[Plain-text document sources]
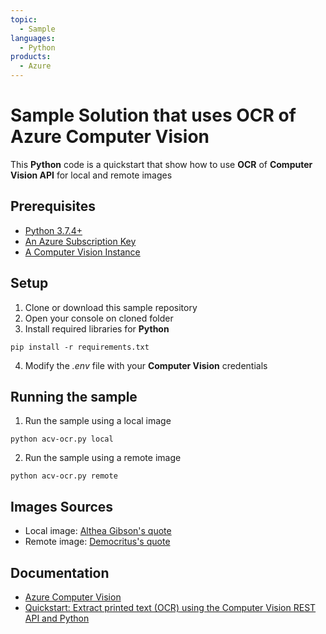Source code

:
 ```yaml
---
topic: 
  - Sample
languages:
  - Python 
products:
  - Azure
---
```


# Sample Solution that uses OCR of Azure Computer Vision
This **Python** code is a quickstart that show how to use **OCR** of **Computer Vision API** for local and remote images

## Prerequisites
- [Python 3.7.4+](https://www.python.org/)
- [An Azure Subscription Key](https://portal.azure.com/#home)
- [A Computer Vision Instance](https://azure.microsoft.com/en-us/try/cognitive-services/?api=computer-vision)

## Setup
1. Clone or download this sample repository
2. Open your console on cloned folder
3. Install required libraries for **Python**
```
pip install -r requirements.txt
```
4. Modify the *.env* file with your **Computer Vision** credentials

## Running the sample
1. Run the sample using a local image
```
python acv-ocr.py local
```
2. Run the sample using a remote image
```
python acv-ocr.py remote
```

## Images Sources
* Local image: [Althea Gibson's quote](https://upload.wikimedia.org/wikipedia/commons/thumb/a/aa/Quote.JPG/320px-Quote.JPG)
* Remote image: [Democritus's quote](https://upload.wikimedia.org/wikipedia/commons/thumb/a/aa/Quote.JPG/320px-Quote.JPG)

## Documentation
* [Azure Computer Vision](https://azure.microsoft.com/en-us/services/cognitive-services/computer-vision/)
* [Quickstart: Extract printed text (OCR) using the Computer Vision REST API and Python](https://docs.microsoft.com/en-us/azure/cognitive-services/computer-vision/quickstarts/python-print-text)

Problem: Could you reproduce every record above exactly, leaving out the pictures?

Task solution:
Source code

:
 ```yaml
---
topic: 
  - Sample
languages:
  - Python 
products:
  - Azure
---
```


# Sample Solution that uses OCR of Azure Computer Vision
This **Python** code is a quickstart that show how to use **OCR** of **Computer Vision API** for local and remote images

## Prerequisites
- [Python 3.7.4+](https://www.python.org/)
- [An Azure Subscription Key](https://portal.azure.com/#home)
- [A Computer Vision Instance](https://azure.microsoft.com/en-us/try/cognitive-services/?api=computer-vision)

## Setup
1. Clone or download this sample repository
2. Open your console on cloned folder
3. Install required libraries for **Python**
```
pip install -r requirements.txt
```
4. Modify the *.env* file with your **Computer Vision** credentials

## Running the sample
1. Run the sample using a local image
```
python acv-ocr.py local
```
2. Run the sample using a remote image
```
python acv-ocr.py remote
```

## Images Sources
* Local image: [Althea Gibson's quote](https://upload.wikimedia.org/wikipedia/commons/thumb/a/aa/Quote.JPG/320px-Quote.JPG)
* Remote image: [Democritus's quote](https://upload.wikimedia.org/wikipedia/commons/thumb/a/aa/Quote.JPG/320px-Quote.JPG)

## Documentation
* [Azure Computer Vision](https://azure.microsoft.com/en-us/services/cognitive-services/computer-vision/)
* [Quickstart: Extract printed text (OCR) using the Computer Vision REST API and Python](https://docs.microsoft.com/en-us/azure/cognitive-services/computer-vision/quickstarts/python-print-text)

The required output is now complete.